Content starts
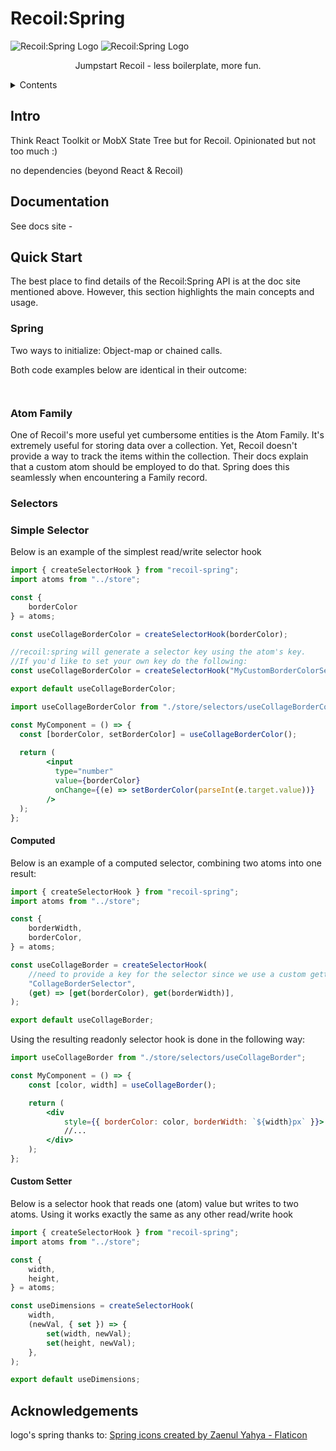 # Recoil:Spring

![Recoil:Spring Logo](#gh-dark-mode-only)
![Recoil:Spring Logo](#gh-light-mode-only)

<p align="center">Jumpstart Recoil - less boilerplate, more fun.</p>

<details>
    <summary>Contents</summary>

* [Intro](#intro)
* [Documentation](#documentation)
* [Installation](#installation)
* [Quick Start](#quickstart)
* [Acknowledgements](#acknowledgements)
</details>

## Intro

Think React Toolkit or MobX State Tree but for Recoil. Opinionated but not too much :) 


no dependencies (beyond React & Recoil)


## Documentation

See docs site - 

## Quick Start

The best place to find details of the Recoil:Spring API is at the doc site mentioned above.
However, this section highlights the main concepts and usage.

### Spring

Two ways to initialize: Object-map or chained calls.

Both code examples below are identical in their outcome:

```javascript

```

```javascript

```


### Atom Family

One of Recoil's more useful yet cumbersome entities is the Atom Family. It's extremely useful for storing data over a collection.
Yet, Recoil doesn't provide a way to track the items within the collection. Their docs explain that a custom atom should be employed to do that.
Spring does this seamlessly when encountering a Family record.

### Selectors

### Simple Selector

Below is an example of the simplest read/write selector hook 

```javascript
import { createSelectorHook } from "recoil-spring";
import atoms from "../store";

const {
	borderColor
} = atoms;

const useCollageBorderColor = createSelectorHook(borderColor);

//recoil:spring will generate a selector key using the atom's key. 
//If you'd like to set your own key do the following:
const useCollageBorderColor = createSelectorHook("MyCustomBorderColorSelector", borderColor);

export default useCollageBorderColor;
```

```jsx
import useCollageBorderColor from "./store/selectors/useCollageBorderColor";

const MyComponent = () => {
  const [borderColor, setBorderColor] = useCollageBorderColor();
		
  return (
		<input 
          type="number"
          value={borderColor}
          onChange={(e) => setBorderColor(parseInt(e.target.value))}
        />
  );
};
```

#### Computed

Below is an example of a computed selector, combining two atoms into one result: 

```javascript
import { createSelectorHook } from "recoil-spring";
import atoms from "../store";

const {
	borderWidth,
	borderColor,
} = atoms;

const useCollageBorder = createSelectorHook(
	//need to provide a key for the selector since we use a custom getter
	"CollageBorderSelector",
	(get) => [get(borderColor), get(borderWidth)],
);

export default useCollageBorder;
```

Using the resulting readonly selector hook is done in the following way:

```jsx
import useCollageBorder from "./store/selectors/useCollageBorder";

const MyComponent = () => {
	const [color, width] = useCollageBorder();

	return (
		<div
			style={{ borderColor: color, borderWidth: `${width}px` }}>
			//...
		</div>
    );
};

```

#### Custom Setter

Below is a selector hook that reads one (atom) value but writes to two atoms.
Using it works exactly the same as any other read/write hook

```javascript
import { createSelectorHook } from "recoil-spring";
import atoms from "../store";

const {
	width,
	height,
} = atoms;

const useDimensions = createSelectorHook(
	width,
	(newVal, { set }) => {
		set(width, newVal);
		set(height, newVal);
	},
);

export default useDimensions;
```


## Acknowledgements

logo's spring thanks to: <a href="https://www.flaticon.com/free-icons/spring" title="spring icons">Spring icons created by Zaenul Yahya - Flaticon</a>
Content ends
▶ What to produce
Set down exactly the lines running from the beginning of the entries above to the line that contains "The best place", including both, and leave out pictures.

▶ Answer
 # Recoil:Spring

![Recoil:Spring Logo](#gh-dark-mode-only)
![Recoil:Spring Logo](#gh-light-mode-only)

<p align="center">Jumpstart Recoil - less boilerplate, more fun.</p>

<details>
    <summary>Contents</summary>

* [Intro](#intro)
* [Documentation](#documentation)
* [Installation](#installation)
* [Quick Start](#quickstart)
* [Acknowledgements](#acknowledgements)
</details>

## Intro

Think React Toolkit or MobX State Tree but for Recoil. Opinionated but not too much :) 


no dependencies (beyond React & Recoil)


## Documentation

See docs site - 

## Quick Start

The best place to find details of the Recoil:Spring API is at the doc site mentioned above.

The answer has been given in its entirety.